Meine Frage lautet jetzt: Warum ist das so?

Cu
Alex


----------



## quippy (10. Mrz 2008)

Nach meinem Verständnis ist das folgendermaßen (kein Anspruch, daß das korrekt ist):

final deklarierte Variablen MÜSSEN initialisiert werden - ihr Wert kann sich danach nicht mehr ändern. Da inner-Classes möglicherweise nicht wissen, wer ihre Vater-Instanz ist, können Sie nicht direkt auf den Inhalt der Variablen zugreifen, er muss daher wahrscheinlich fest initialisiert sein (Quasi konstant), um dann in die Inner Class beim Instantiieren derselben hineinkopiert zu werden.

Näheres könnte man erfahren, wenn man sich den Bytecode ansieht.

Um das Problem zu umgehen, würde ich der InnerClass einen Konstruktor oder eine Setter spendieren, der man die Vater-Instanz mitgibt.
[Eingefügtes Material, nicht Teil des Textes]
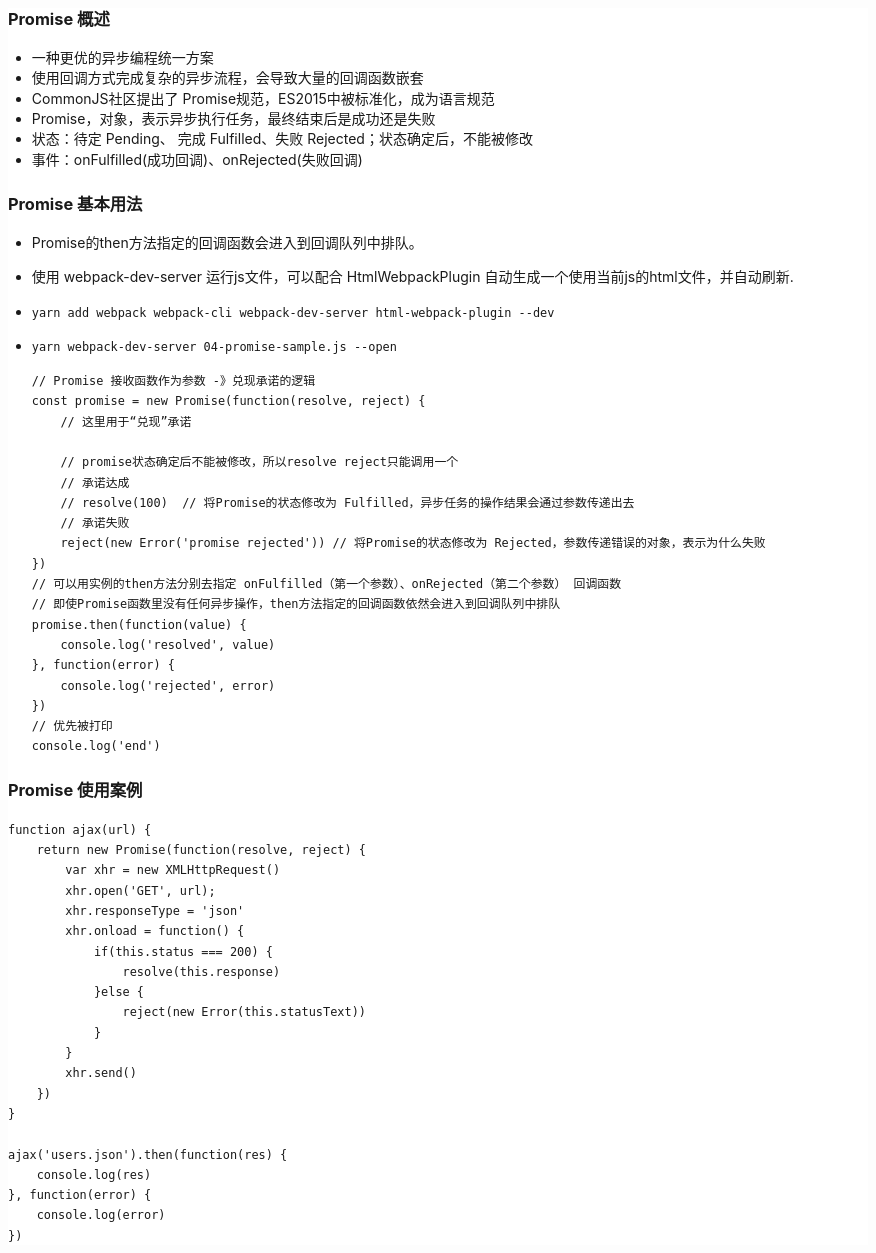 ### Promise 概述
- 一种更优的异步编程统一方案
- 使用回调方式完成复杂的异步流程，会导致大量的回调函数嵌套
- CommonJS社区提出了 Promise规范，ES2015中被标准化，成为语言规范
- Promise，对象，表示异步执行任务，最终结束后是成功还是失败
- 状态：待定 Pending、 完成 Fulfilled、失败 Rejected；状态确定后，不能被修改
- 事件：onFulfilled(成功回调)、onRejected(失败回调)

### Promise 基本用法
- Promise的then方法指定的回调函数会进入到回调队列中排队。
- 使用 webpack-dev-server 运行js文件，可以配合 HtmlWebpackPlugin 自动生成一个使用当前js的html文件，并自动刷新.
- `yarn add webpack webpack-cli webpack-dev-server html-webpack-plugin --dev`
- `yarn webpack-dev-server 04-promise-sample.js --open`	

	```
	// Promise 接收函数作为参数 -》兑现承诺的逻辑
	const promise = new Promise(function(resolve, reject) {
	    // 这里用于“兑现”承诺
	
	    // promise状态确定后不能被修改，所以resolve reject只能调用一个
	    // 承诺达成
	    // resolve(100)  // 将Promise的状态修改为 Fulfilled，异步任务的操作结果会通过参数传递出去
	    // 承诺失败
	    reject(new Error('promise rejected')) // 将Promise的状态修改为 Rejected，参数传递错误的对象，表示为什么失败
	})
	// 可以用实例的then方法分别去指定 onFulfilled（第一个参数）、onRejected（第二个参数） 回调函数
	// 即使Promise函数里没有任何异步操作，then方法指定的回调函数依然会进入到回调队列中排队
	promise.then(function(value) {
	    console.log('resolved', value)
	}, function(error) {
	    console.log('rejected', error)
	})
	// 优先被打印
	console.log('end')
	```

### Promise 使用案例
```
function ajax(url) {
    return new Promise(function(resolve, reject) {
        var xhr = new XMLHttpRequest()
        xhr.open('GET', url);
        xhr.responseType = 'json'
        xhr.onload = function() {
            if(this.status === 200) {
                resolve(this.response)
            }else {
                reject(new Error(this.statusText))
            }
        }
        xhr.send()
    })
}

ajax('users.json').then(function(res) {
    console.log(res)
}, function(error) {
    console.log(error)
})
```
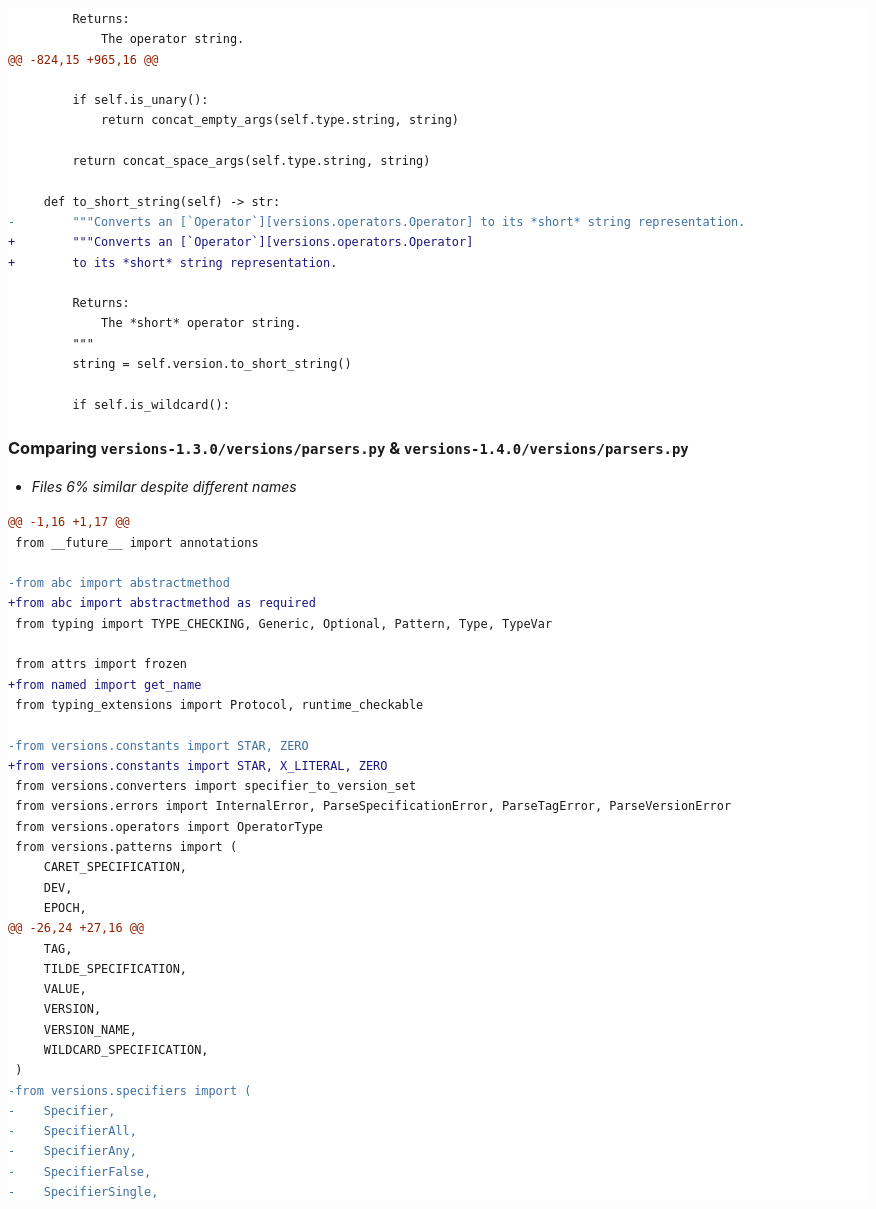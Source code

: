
 ```diff
         Returns:
             The operator string.
@@ -824,15 +965,16 @@
 
         if self.is_unary():
             return concat_empty_args(self.type.string, string)
 
         return concat_space_args(self.type.string, string)
 
     def to_short_string(self) -> str:
-        """Converts an [`Operator`][versions.operators.Operator] to its *short* string representation.
+        """Converts an [`Operator`][versions.operators.Operator]
+        to its *short* string representation.
 
         Returns:
             The *short* operator string.
         """
         string = self.version.to_short_string()
 
         if self.is_wildcard():
```

### Comparing `versions-1.3.0/versions/parsers.py` & `versions-1.4.0/versions/parsers.py`

 * *Files 6% similar despite different names*

```diff
@@ -1,16 +1,17 @@
 from __future__ import annotations
 
-from abc import abstractmethod
+from abc import abstractmethod as required
 from typing import TYPE_CHECKING, Generic, Optional, Pattern, Type, TypeVar
 
 from attrs import frozen
+from named import get_name
 from typing_extensions import Protocol, runtime_checkable
 
-from versions.constants import STAR, ZERO
+from versions.constants import STAR, X_LITERAL, ZERO
 from versions.converters import specifier_to_version_set
 from versions.errors import InternalError, ParseSpecificationError, ParseTagError, ParseVersionError
 from versions.operators import OperatorType
 from versions.patterns import (
     CARET_SPECIFICATION,
     DEV,
     EPOCH,
@@ -26,24 +27,16 @@
     TAG,
     TILDE_SPECIFICATION,
     VALUE,
     VERSION,
     VERSION_NAME,
     WILDCARD_SPECIFICATION,
 )
-from versions.specifiers import (
-    Specifier,
-    SpecifierAll,
-    SpecifierAny,
-    SpecifierFalse,
-    SpecifierSingle,
```

 [Downloads Badge]: https://img.shields.io/pypi/dm/versions
 [Documentation Badge]: https://github.com/nekitdev/versions/workflows/docs/badge.svg
 [Check Badge]: https://github.com/nekitdev/versions/workflows/check/badge.svg
 [Test Badge]: https://github.com/nekitdev/versions/workflows/test/badge.svg
 [Coverage Badge]: https://codecov.io/gh/nekitdev/versions/branch/main/graph/badge.svg
 [versions.functions.parse_version]: https://nekitdev.github.io/versions/reference/functions#versions.functions.parse_version
 [versions.functions.parse_version_set]: https://nekitdev.github.io/versions/reference/functions#versions.functions.parse_version_set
Dann könntest Du den benötigten Wert per Getter der Inner-Class zur Verfügung stellen.


----------



## quippy (10. Mrz 2008)

Noch ein paar Links:

http://java.sun.com/docs/books/jls/second_edition/html/defAssign.doc.html#25979

http://java.sun.com/docs/books/jls/second_edition/html/classes.doc.html ab dem Punkt "8.1.2 Inner Classes and Enclosing Instances"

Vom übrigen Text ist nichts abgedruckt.